**PROBLEM DESCRIPTION**. Restate exactly the lines that run from the start of the records below to the line containing "the memory of", counting both ends, and nothing else; pictures stay out.

**WORKING DATA**.

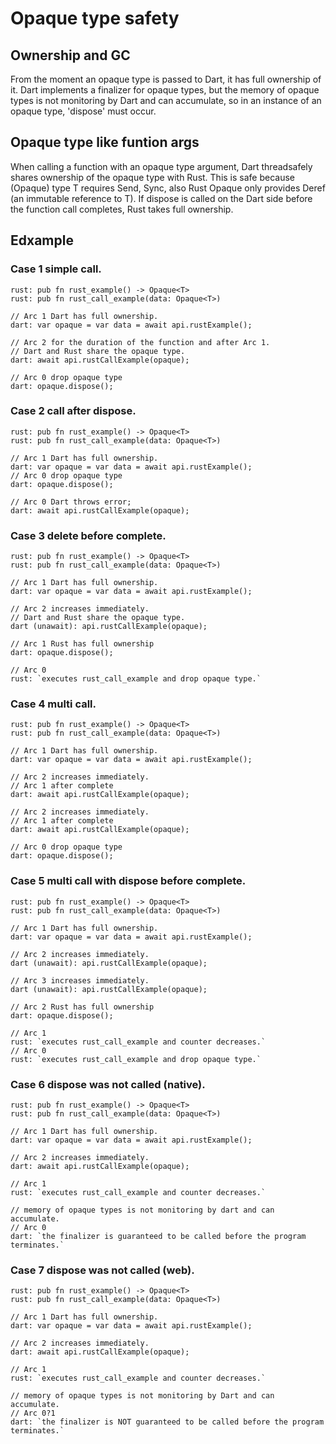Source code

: # Opaque type safety

## Ownership and GC

From the moment an opaque type is passed to Dart, it has full ownership of it.
Dart implements a finalizer for opaque types, but
the memory of opaque types is not monitoring by Dart and can accumulate, so
in an instance of an opaque type, 'dispose' must occur.


## Opaque type like funtion args

When calling a function with an opaque type argument, Dart threadsafely shares ownership of the opaque type with Rust. This is safe because (Opaque<T>) type T requires Send, Sync, also Rust Opaque<T> only provides Deref (an immutable reference to T).
If dispose is called on the Dart side before the function call completes, Rust takes full ownership.


## Edxample
 
### Case 1 simple call.
```
rust: pub fn rust_example() -> Opaque<T>
rust: pub fn rust_call_example(data: Opaque<T>)

// Arc 1 Dart has full ownership.
dart: var opaque = var data = await api.rustExample();

// Arc 2 for the duration of the function and after Arc 1. 
// Dart and Rust share the opaque type.
dart: await api.rustCallExample(opaque);

// Arc 0 drop opaque type
dart: opaque.dispose();
```



### Case 2 call after dispose.
```
rust: pub fn rust_example() -> Opaque<T>
rust: pub fn rust_call_example(data: Opaque<T>)

// Arc 1 Dart has full ownership.
dart: var opaque = var data = await api.rustExample(); 
// Arc 0 drop opaque type
dart: opaque.dispose();

// Arc 0 Dart throws error;
dart: await api.rustCallExample(opaque);
```


### Case 3 delete before complete.
```
rust: pub fn rust_example() -> Opaque<T>
rust: pub fn rust_call_example(data: Opaque<T>)

// Arc 1 Dart has full ownership.
dart: var opaque = var data = await api.rustExample();

// Arc 2 increases immediately. 
// Dart and Rust share the opaque type.
dart (unawait): api.rustCallExample(opaque);

// Arc 1 Rust has full ownership
dart: opaque.dispose();

// Arc 0
rust: `executes rust_call_example and drop opaque type.`
```


### Case 4 multi call.
```
rust: pub fn rust_example() -> Opaque<T>
rust: pub fn rust_call_example(data: Opaque<T>)

// Arc 1 Dart has full ownership.
dart: var opaque = var data = await api.rustExample();

// Arc 2 increases immediately.
// Arc 1 after complete
dart: await api.rustCallExample(opaque); 

// Arc 2 increases immediately.
// Arc 1 after complete
dart: await api.rustCallExample(opaque);

// Arc 0 drop opaque type
dart: opaque.dispose();
```



### Case 5 multi call with dispose before complete.
```
rust: pub fn rust_example() -> Opaque<T>
rust: pub fn rust_call_example(data: Opaque<T>)

// Arc 1 Dart has full ownership.
dart: var opaque = var data = await api.rustExample();

// Arc 2 increases immediately. 
dart (unawait): api.rustCallExample(opaque);

// Arc 3 increases immediately. 
dart (unawait): api.rustCallExample(opaque);

// Arc 2 Rust has full ownership
dart: opaque.dispose();

// Arc 1
rust: `executes rust_call_example and counter decreases.`
// Arc 0
rust: `executes rust_call_example and drop opaque type.`
```


### Case 6 dispose was not called (native).
```
rust: pub fn rust_example() -> Opaque<T>
rust: pub fn rust_call_example(data: Opaque<T>)

// Arc 1 Dart has full ownership.
dart: var opaque = var data = await api.rustExample();

// Arc 2 increases immediately. 
dart: await api.rustCallExample(opaque);

// Arc 1
rust: `executes rust_call_example and counter decreases.`

// memory of opaque types is not monitoring by dart and can accumulate.
// Arc 0
dart: `the finalizer is guaranteed to be called before the program terminates.`
```

### Case 7 dispose was not called (web).
```
rust: pub fn rust_example() -> Opaque<T>
rust: pub fn rust_call_example(data: Opaque<T>)

// Arc 1 Dart has full ownership.
dart: var opaque = var data = await api.rustExample(); 

// Arc 2 increases immediately. 
dart: await api.rustCallExample(opaque);

// Arc 1
rust: `executes rust_call_example and counter decreases.`

// memory of opaque types is not monitoring by Dart and can accumulate.
// Arc 0?1
dart: `the finalizer is NOT guaranteed to be called before the program terminates.`
```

**REPLY**.
Source code

: # Opaque type safety

## Ownership and GC

From the moment an opaque type is passed to Dart, it has full ownership of it.
Dart implements a finalizer for opaque types, but
the memory of opaque types is not monitoring by Dart and can accumulate, so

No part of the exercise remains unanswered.